By Yasin Ebrahim
Investing.com - Wall Street gave up gains Wednesday, after the rally in tech cooled as investors weighed up optimism over an economic recovery against an ongoing rise in infections across parts of the U.S. that threatened to slow the pace of economic reopening.
The Dow Jones Industrial Average fell 0.65%, or 172 points, the S&P 500 slipped 0.30%, while the Nasdaq Composite was flat.
A rise in infections in some states, including Arizona, Florida, and Texas, put travel and tourism stocks on the backfoot as concerns mount that lawmakers may move to roll back the relaxation of some restrictions.
United Airlines (NASDAQ:UAL), Royal Caribbean Cruises (NYSE:RCL) and Marriott International (NASDAQ:MAR) were among the worst hit.
Energy was among the biggest decliners as renewed concerns about crude demand were exacerbated by a surprise build in weekly crude supplies.
Weekly U.S. crude supplies climbed by 1.2 million barrels last week, confounding expectations for a draw of 152,000 barrels.

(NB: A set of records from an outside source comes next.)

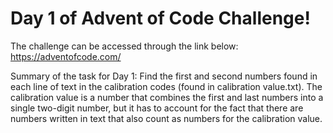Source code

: # Day 1 of Advent of Code Challenge!

The challenge can be accessed through the link below:
https://adventofcode.com/

Summary of the task for Day 1:
Find the first and second numbers found in each line of text in the calibration codes (found in calibration value.txt). 
The calibration value is a number that combines the first and last numbers into a single two-digit number, but it has to account for the fact that there are numbers written in text that also count as numbers for the calibration value. 
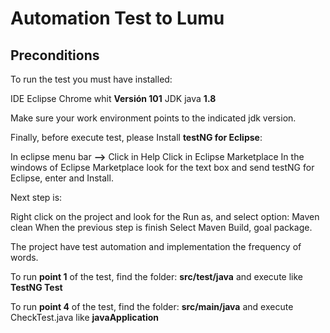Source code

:# Automation Test to Lumu 

## Preconditions

To run the test you must have installed:

IDE Eclipse
Chrome whit **Versión 101**
JDK java **1.8**

Make sure your work environment points to the indicated jdk version.

Finally, before execute test, please Install **testNG for Eclipse**: 

In eclipse menu bar **-->**
Click in Help 
Click in Eclipse Marketplace
In the windows of Eclipse Marketplace look for the text box and send testNG for Eclipse, enter and Install.

Next step is: 

Right click on the project and look for the Run as, and select option: 
Maven clean 
When the previous step is finish 
Select Maven Build, goal package.

The project have test automation and implementation the frequency of words.

To run **point 1** of the test, find the folder:  **src/test/java**
and execute like **TestNG Test**

To run **point 4** of the test, find the folder:  **src/main/java**
and execute CheckTest.java like **javaApplication**

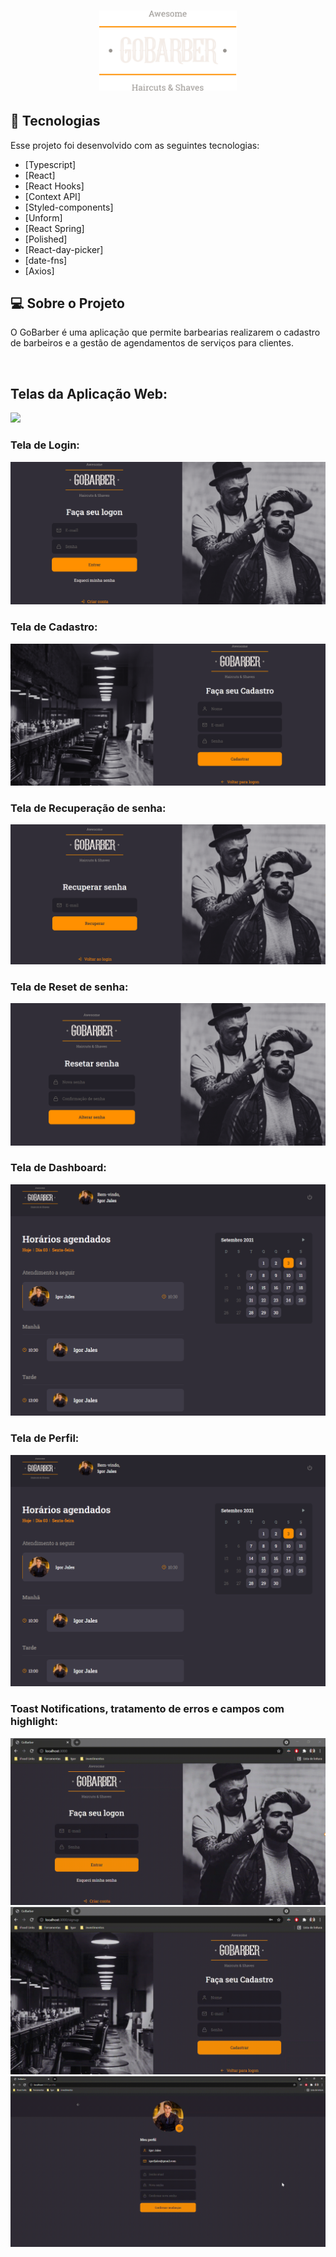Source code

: <h1 align="center">
    <img alt="GoBarber" title="GoBarber" src="src/assets/for-readme/logo.svg" width="220px" />
</h1>

## 🚀 Tecnologias

Esse projeto foi desenvolvido com as seguintes tecnologias:

- [Typescript]
- [React]
- [React Hooks]
- [Context API]
- [Styled-components]
- [Unform]
- [React Spring]
- [Polished]
- [React-day-picker]
- [date-fns]
- [Axios]

## 💻 Sobre o Projeto

O GoBarber é uma aplicação que permite barbearias realizarem o cadastro de barbeiros e a gestão de agendamentos de serviços para clientes.

<br>

## Telas da Aplicação Web: 

<img src="src/assets/for-readme/gifs/video1.gif">

### Tela de Login:

<img src="src/assets/for-readme/tela-login.png">

### Tela de Cadastro:

<img src="src/assets/for-readme/cadastro.png">

### Tela de Recuperação de senha:

<img src="src/assets/for-readme/recupera-senha.png">

### Tela de Reset de senha:

<img src="src/assets/for-readme/reset-senha.png">

### Tela de Dashboard:

<img src="src/assets/for-readme/dashboard.png">

### Tela de Perfil:

<img src="src/assets/for-readme/dashboard.png">

### Toast Notifications, tratamento de erros e campos com highlight:

<img src="src/assets/for-readme/gifs/video2.gif">
<img src="src/assets/for-readme/gifs/video3.gif">
<img src="src/assets/for-readme/gifs/video4.gif">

In tech, meanwhile, social media companies came under fire on reports that the Department of Justice was looking into reforms that aim to weaken a legal protection that shields them from liability over content posted on their platforms.
Facebook (NASDAQ:FB) and Twitter (NYSE:TWTR) turned negative after paring gains, but Snap (NYSE:SNAP) was up more than 3%.
On the monetary policy front, Federal Reserve Chairman Jerome Powell, in testimony before the House Financial Services Committee, said that the Fed will move away from buying exchange traded funds (ETFs) invested in bonds and instead purchase mostly in individual corporate bonds.
"Over time we’ll gradually move away from ETFs and move to buying bonds,' Powell said, according to CNBC. "It’s a better tool for supporting liquidity and market functioning."
Powell also stressed that Fed's corporate bond-buying will be at the "bottom end" of the possible range because markets are functioning well.